Ce n’est pas parce que vous avez acheté le matos dernier cri qu’il va tout faire à votre place ! Le splitboard peut paraître complexe quand on est snowboardeur et qu’on n’a jamais fait de ski de randonnée. Il n’en est rien, mais quelques conseils sont nécessaires.

Jean-Luc Meyrier & Sandra Stavo-Debauge - Splitboard

A gauche, en mode ascension, Jean-Luc Meyrier en split 4 fait glisser ses skis. A Droite, Sandra Stavo-Debauge en split 2 vous montre ce qu’il ne faut pas faire : soulever son ski !

Technique de base pour débuter

Position montée : veillez à inverser les skis. La partie gauche doit être à droite et inversement.

Apprendre à marcher : pour bien marcher à la montée, pousser un pied devant l’autre en le faisant glisser. Ne pas soulever son ski, c’est de la perte d’énergie. Si ça monte fort, mettre les cales de montée.

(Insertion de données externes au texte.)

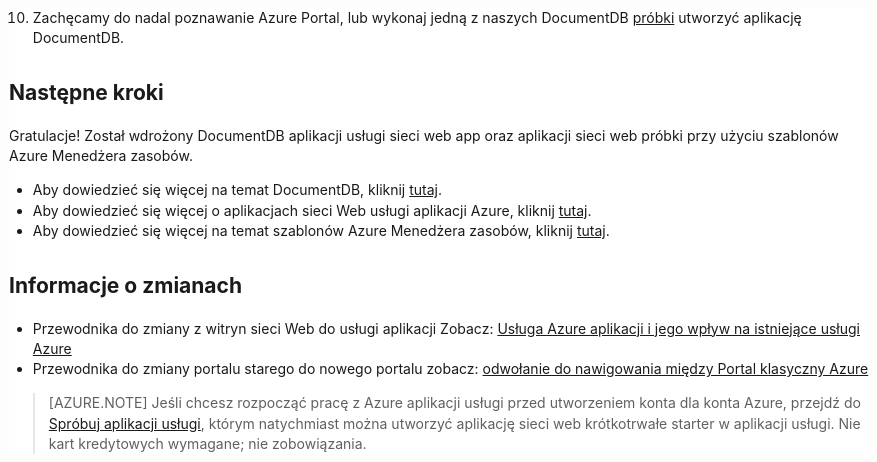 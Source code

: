 10. Zachęcamy do nadal poznawanie Azure Portal, lub wykonaj jedną z naszych DocumentDB [próbki](http://go.microsoft.com/fwlink/?LinkID=402386) utworzyć aplikację DocumentDB.

    
    
<a name="NextSteps"></a>
## <a name="next-steps"></a>Następne kroki

Gratulacje! Został wdrożony DocumentDB aplikacji usługi sieci web app oraz aplikacji sieci web próbki przy użyciu szablonów Azure Menedżera zasobów.

- Aby dowiedzieć się więcej na temat DocumentDB, kliknij [tutaj](http://azure.com/docdb).
- Aby dowiedzieć się więcej o aplikacjach sieci Web usługi aplikacji Azure, kliknij [tutaj](http://go.microsoft.com/fwlink/?LinkId=325362).
- Aby dowiedzieć się więcej na temat szablonów Azure Menedżera zasobów, kliknij [tutaj](https://msdn.microsoft.com/library/azure/dn790549.aspx).


## <a name="whats-changed"></a>Informacje o zmianach
* Przewodnika do zmiany z witryn sieci Web do usługi aplikacji Zobacz: [Usługa Azure aplikacji i jego wpływ na istniejące usługi Azure](http://go.microsoft.com/fwlink/?LinkId=529714)
* Przewodnika do zmiany portalu starego do nowego portalu zobacz: [odwołanie do nawigowania między Portal klasyczny Azure](http://go.microsoft.com/fwlink/?LinkId=529715)

>[AZURE.NOTE] Jeśli chcesz rozpocząć pracę z Azure aplikacji usługi przed utworzeniem konta dla konta Azure, przejdź do [Spróbuj aplikacji usługi](http://go.microsoft.com/fwlink/?LinkId=523751), którym natychmiast można utworzyć aplikację sieci web krótkotrwałe starter w aplikacji usługi. Nie kart kredytowych wymagane; nie zobowiązania.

La conversion c’est ce qui consiste à repartir dans l’autre sens d’une traversée (les fameux Z à la montée) et c’est coton ! Entraînez-vous sur le plat ou sur de faibles pentes. Sinon, observer les skieurs de rando et essayer de les imiter !

 

Une fois que vous aurez goûté au splitboard, vous aurez du mal à revenir en station ! Vous voilà prévenus.